What the task requires >> Give the lines again, unchanged, starting with the line containing "By default, modules do not export any names." and ending with the last line of the data below.

Records for processing >>
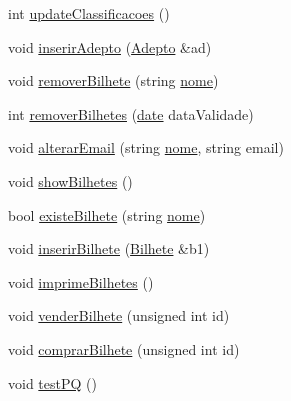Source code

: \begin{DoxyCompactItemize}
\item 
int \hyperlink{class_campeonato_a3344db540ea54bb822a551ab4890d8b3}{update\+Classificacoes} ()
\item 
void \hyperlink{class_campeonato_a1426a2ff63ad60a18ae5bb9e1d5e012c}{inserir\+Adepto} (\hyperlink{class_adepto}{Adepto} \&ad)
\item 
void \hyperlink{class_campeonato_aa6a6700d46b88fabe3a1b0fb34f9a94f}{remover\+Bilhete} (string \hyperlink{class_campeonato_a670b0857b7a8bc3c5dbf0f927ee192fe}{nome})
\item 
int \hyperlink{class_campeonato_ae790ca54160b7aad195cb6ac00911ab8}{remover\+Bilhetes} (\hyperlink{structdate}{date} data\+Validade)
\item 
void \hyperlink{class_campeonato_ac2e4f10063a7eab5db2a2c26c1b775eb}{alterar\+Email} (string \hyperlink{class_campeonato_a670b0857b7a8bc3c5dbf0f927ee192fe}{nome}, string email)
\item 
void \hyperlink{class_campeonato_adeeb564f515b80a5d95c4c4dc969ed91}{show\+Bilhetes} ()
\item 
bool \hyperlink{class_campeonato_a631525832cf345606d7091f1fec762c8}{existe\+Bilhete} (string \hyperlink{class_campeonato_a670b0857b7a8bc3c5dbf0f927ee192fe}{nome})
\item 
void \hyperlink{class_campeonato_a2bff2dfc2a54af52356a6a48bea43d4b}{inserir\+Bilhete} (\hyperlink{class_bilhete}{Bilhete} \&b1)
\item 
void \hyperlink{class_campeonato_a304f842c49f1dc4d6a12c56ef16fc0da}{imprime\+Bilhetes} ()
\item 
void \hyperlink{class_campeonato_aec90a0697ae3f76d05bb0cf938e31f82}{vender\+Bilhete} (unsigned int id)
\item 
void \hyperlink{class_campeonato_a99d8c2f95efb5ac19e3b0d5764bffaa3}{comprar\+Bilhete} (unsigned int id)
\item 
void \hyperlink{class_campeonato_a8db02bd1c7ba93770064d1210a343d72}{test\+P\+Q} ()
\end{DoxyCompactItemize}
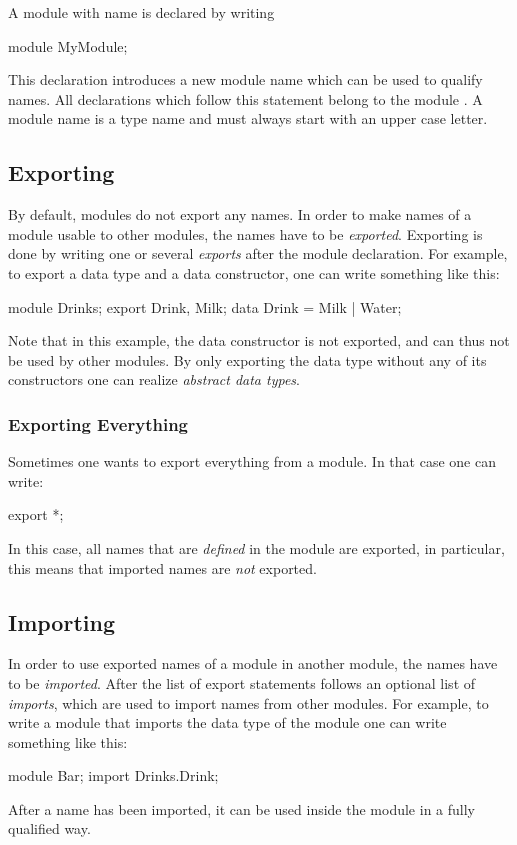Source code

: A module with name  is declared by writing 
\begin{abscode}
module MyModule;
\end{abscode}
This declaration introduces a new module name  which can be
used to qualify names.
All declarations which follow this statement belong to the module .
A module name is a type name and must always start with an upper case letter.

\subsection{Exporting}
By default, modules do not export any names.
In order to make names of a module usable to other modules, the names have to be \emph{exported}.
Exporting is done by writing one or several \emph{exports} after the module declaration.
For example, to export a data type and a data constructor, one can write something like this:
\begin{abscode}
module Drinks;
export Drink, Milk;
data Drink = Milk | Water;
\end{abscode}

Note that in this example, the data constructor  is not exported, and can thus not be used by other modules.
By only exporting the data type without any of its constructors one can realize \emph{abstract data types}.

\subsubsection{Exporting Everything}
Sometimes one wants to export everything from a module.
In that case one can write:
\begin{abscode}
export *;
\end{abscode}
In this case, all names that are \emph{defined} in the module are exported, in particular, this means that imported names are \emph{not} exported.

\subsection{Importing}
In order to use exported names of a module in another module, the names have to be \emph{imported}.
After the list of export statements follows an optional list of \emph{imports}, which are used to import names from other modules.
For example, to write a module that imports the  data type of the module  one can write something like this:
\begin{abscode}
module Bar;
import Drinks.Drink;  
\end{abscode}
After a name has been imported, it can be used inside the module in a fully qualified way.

Solved problem >>
By default, modules do not export any names.
In order to make names of a module usable to other modules, the names have to be \emph{exported}.
Exporting is done by writing one or several \emph{exports} after the module declaration.
For example, to export a data type and a data constructor, one can write something like this:
\begin{abscode}
module Drinks;
export Drink, Milk;
data Drink = Milk | Water;
\end{abscode}

Note that in this example, the data constructor  is not exported, and can thus not be used by other modules.
By only exporting the data type without any of its constructors one can realize \emph{abstract data types}.

\subsubsection{Exporting Everything}
Sometimes one wants to export everything from a module.
In that case one can write:
\begin{abscode}
export *;
\end{abscode}
In this case, all names that are \emph{defined} in the module are exported, in particular, this means that imported names are \emph{not} exported.

\subsection{Importing}
In order to use exported names of a module in another module, the names have to be \emph{imported}.
After the list of export statements follows an optional list of \emph{imports}, which are used to import names from other modules.
For example, to write a module that imports the  data type of the module  one can write something like this:
\begin{abscode}
module Bar;
import Drinks.Drink;  
\end{abscode}
After a name has been imported, it can be used inside the module in a fully qualified way.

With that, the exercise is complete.